EL
COSTO DE UN «CONTENEDOR»
Elías Quinteros
Llamativamente,
alguien caracterizó al área educativa de la ciudad como una mezcla de impunidad
y perversión. Y, al analizar con detenimiento todo lo sucedido, debemos
concluir que esa caracterización no resulta exagerada. La circunstancia de
jugar con la educación de los niños olvidando que ellos deben ser los «únicos
privilegiados» de la sociedad no tiene perdón. Y la circunstancia de colocar a
los padres de esos niños al borde de la desesperación carece de una
justificación que sea razonable. Aquí, no sólo se cercenó el derecho a la
educación. También se coartó el derecho a optar por la educación pública, en
lugar de hacerlo por la educación privada. Con la excusa de propender a la
modernización de la metodología utilizada para la inscripción de los chicos, se
destruyó el orden que existía: un orden que, más allá de sus aspectos cuestionables,
cumplía con sus finalidades. En otras palabras, se abrió la caja de Pandora. Se
introdujo el caos. Y, en definitiva, se creó un problema de dimensiones inmanejables.

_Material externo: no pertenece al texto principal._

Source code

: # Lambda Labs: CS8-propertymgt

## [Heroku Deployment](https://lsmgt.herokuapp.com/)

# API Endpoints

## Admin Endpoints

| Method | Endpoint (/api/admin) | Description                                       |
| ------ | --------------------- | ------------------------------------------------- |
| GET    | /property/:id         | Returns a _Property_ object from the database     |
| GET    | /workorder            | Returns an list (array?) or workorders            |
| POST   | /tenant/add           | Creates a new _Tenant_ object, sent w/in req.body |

De una manera intempestiva,
se sustituyó el trámite tradicional. Y no se hizo eso para convertir a dicho
trámite en algo moderno, rápido y cómodo. Por el contrario, se procedió así
para despersonalizarlo o, dicho de otra forma, para transformarlo en una
realidad distante, árida y fría: propósito que no provoca ninguna sorpresa
porque las personas que no son vistas como tales por el Ministerio de Educación
de la Ciudad
no merecen ser atendidas por seres de carne y hueso. En más de un ámbito
público o privado, el empleo de un teléfono o de una computadora para la realización
de una diligencia no sustituye la atención personal, sino que aparece como una
opción que está al alcance de los individuos que prefieren usar tales medios
por una cuestión de comodidad. Mas, los padres de los chicos que pretenden
estudiar en los establecimientos públicos de la ciudad son ciudadanos de
segunda categoría. Y, por ello, no merecen tener dicha opción. A diferencia de
los que envían a sus hijos a establecimientos privados, desde la implementación
de la nueva metodología, no tienen derecho a concurrir a una escuela. Ni a conversar
con sus autoridades. Ni a efectuar los trámites de la inscripción
personalmente. Quienes levantaron las banderas de la «agilización», la «transparencia»
y la «despapelización» crearon un sistema que colapsó el día de su inauguración;
que desconoció las escuelas elegidas por los padres; que, por ejemplo, pasó por
alto que los inscritos en un establecimiento tenían hermanos en el mismo, o provenían
del jardín de infantes de al lado, o vivían en las cercanías; que dejó a diecisiete
mil niños sin una vacante; y que tuvo que volver a la atención personalizada para
resolver los problemas suscitados por el abandono de esa forma de atención. Ahora,
los «genios» que generaron esta situación pretenden que los chicos estén
encerrados en «contenedores». Pretenden que los padres consideren que dichos
«contenedores» son aulas normales. Y pretenden que la sociedad porteña les agradezca
los servicios prestados. Por lo visto, la dignidad de los niños y de los
docentes no vale mucho: tan sólo el costo de un «contenedor».